マドレーヌは、フランクが26年前にパリから逃れる以前、つまり、まだ若かったグザビエーやルネらと組んでパリの組織犯罪と闘っている頃からの親しい友人だった。あるいは、フランクの恋人だったかもしれない。
その日、マドレーヌは気分が悪くてベッドに伏していた。だが、フランクの顔を見ると、顔を輝かせた。そして、若い頃を回想して懐かしがった。

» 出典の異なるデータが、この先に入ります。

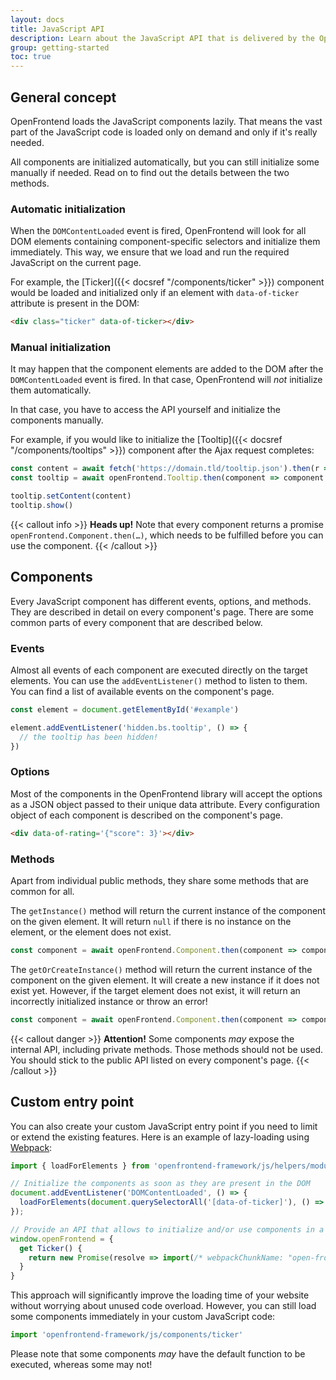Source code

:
 ```yaml
---
layout: docs
title: JavaScript API
description: Learn about the JavaScript API that is delivered by the OpenFrontend library.
group: getting-started
toc: true
---
```


## General concept

OpenFrontend loads the JavaScript components lazily. That means the vast part of the JavaScript code is loaded only on demand and only if it's really needed.

All components are initialized automatically, but you can still initialize some manually if needed. Read on to find out the details between the two methods.

### Automatic initialization

When the `DOMContentLoaded` event is fired, OpenFrontend will look for all DOM elements containing component-specific selectors and initialize them immediately. This way, we ensure that we load and run the required JavaScript on the current page.

For example, the [Ticker]({{< docsref "/components/ticker" >}}) component would be loaded and initialized only if an element with `data-of-ticker` attribute is present in the DOM:

```html
<div class="ticker" data-of-ticker></div>
```

### Manual initialization

It may happen that the component elements are added to the DOM after the `DOMContentLoaded` event is fired. In that case, OpenFrontend will *not* initialize them automatically.

In that case, you have to access the API yourself and initialize the components manually.

For example, if you would like to initialize the [Tooltip]({{< docsref "/components/tooltips" >}}) component after the Ajax request completes:

```js
const content = await fetch('https://domain.tld/tooltip.json').then(r => r.text())
const tooltip = await openFrontend.Tooltip.then(component => component.getOrCreateInstance('#tooltip'))

tooltip.setContent(content)
tooltip.show()
```

{{< callout info >}}
**Heads up!** Note that every component returns a promise `openFrontend.Component.then(…)`, which needs to be fulfilled before you can use the component.
{{< /callout >}}

## Components

Every JavaScript component has different events, options, and methods. They are described in detail on every component's page. There are some common parts of every component that are described below.

### Events

Almost all events of each component are executed directly on the target elements. You can use the `addEventListener()` method to listen to them. You can find a list of available events on the component's page.

```js
const element = document.getElementById('#example')

element.addEventListener('hidden.bs.tooltip', () => {
  // the tooltip has been hidden!
})
```

### Options

Most of the components in the OpenFrontend library will accept the options as a JSON object passed to their unique data attribute. Every configuration object of each component is described on the component's page.

```html
<div data-of-rating='{"score": 3}'></div>
```

### Methods

Apart from individual public methods, they share some methods that are common for all.

The `getInstance()` method will return the current instance of the component on the given element. It will return `null` if there is no instance on the element, or the element does not exist.

```js
const component = await openFrontend.Component.then(component => component.getInstance('#example'));
```

The `getOrCreateInstance()` method will return the current instance of the component on the given element. It will create a new instance if it does not exist yet. However, if the target element does not exist, it will return an incorrectly initialized instance or throw an error!

```js
const component = await openFrontend.Component.then(component => component.getOrCreateInstance('#example'));
```

{{< callout danger >}}
**Attention!** Some components *may* expose the internal API, including private methods. Those methods should not be used. You should stick to the public API listed on every component's page.
{{< /callout >}}

## Custom entry point

You can also create your custom JavaScript entry point if you need to limit or extend the existing features. Here is an example of lazy-loading using [Webpack](https://webpack.js.org/):

```js
import { loadForElements } from 'openfrontend-framework/js/helpers/module-loader';

// Initialize the components as soon as they are present in the DOM
document.addEventListener('DOMContentLoaded', () => {
  loadForElements(document.querySelectorAll('[data-of-ticker]'), () => import(/* webpackChunkName: "open-frontend-ticker" */ 'openfrontend-framework/js/components/ticker'), 'initMultiple')
});

// Provide an API that allows to initialize and/or use components in a custom code
window.openFrontend = {
  get Ticker() {
    return new Promise(resolve => import(/* webpackChunkName: "open-frontend-ticker" */ 'openfrontend-framework/js/components/ticker').then(v => resolve(v.default)))
  }
}
```

This approach will significantly improve the loading time of your website without worrying about unused code overload. However, you can still load some components immediately in your custom JavaScript code:

```js
import 'openfrontend-framework/js/components/ticker'
```

Please note that some components _may_ have the default function to be executed, whereas some may not!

「私の命はもう長くないの。だから、ときどき訪ねてきてほしい」
マドレーヌはそう告げた。
弟のルネが逝き、今またグザビエーの妻、マドレーヌが旅立とうとしている。寂しさとともに、フランクは、30年近く前にパリ警視庁の若い敏腕捜査官3人組の1人として活躍していた頃を思い返した。痛みや疼き、苦い思い出とともに。
まもなくマドレーヌは亡くなった。
ところで、フランクはやがて病床のマドレーヌから、フランクが海外に脱出したのち、同棲していた恋人――マフィアによって惨殺された――が女児を出産していたことを聞いた。
ルネを失った今、血縁者がひとりもいなくなって天涯孤独になったと思っていたら、娘がいたのだ。だが、その娘は、母親の暗殺のあと、行方不明になっていた。
その娘、ニーナ・リッツィとフランクは偶然出会うことになる。
若い女性が、同棲していた男性のドメスティック・ヴァイオレンスから逃れようとして警察に保護されたのだ。その若い女性がニーナだった。妊娠していた。
フランクは、ニーナの身の安全をはかるために、昔の恋人カトリーヌにニーナの身を預けた。そして、やがて、ニーナの同棲相手で妊娠している子どもの父親が誰かを知ることになった。
皮肉なことに、ニーナが逃げ出してきた恋人とは、マクシーム・ロッジャだった。
フランクはニーナの身を守るために、彼女をカトリーヌのもとに預けた。やがて、ニーナは出産した。フランクの孫ということになるが、マクシームの子どもでもあった。
ニーナが出産したという情報は、ロッジャ・ファミリー(マクシーム)にも伝わった。ほかに子どものいないマクシームは、ファミリーの金融帝国の跡継ぎとしてニーナの子どもを奪おうと画策する。それは、フランクと敵対するということを意味した。
こうして、フランクはロッジャ・ファミリーとの闘争により深くはまり込むことになった。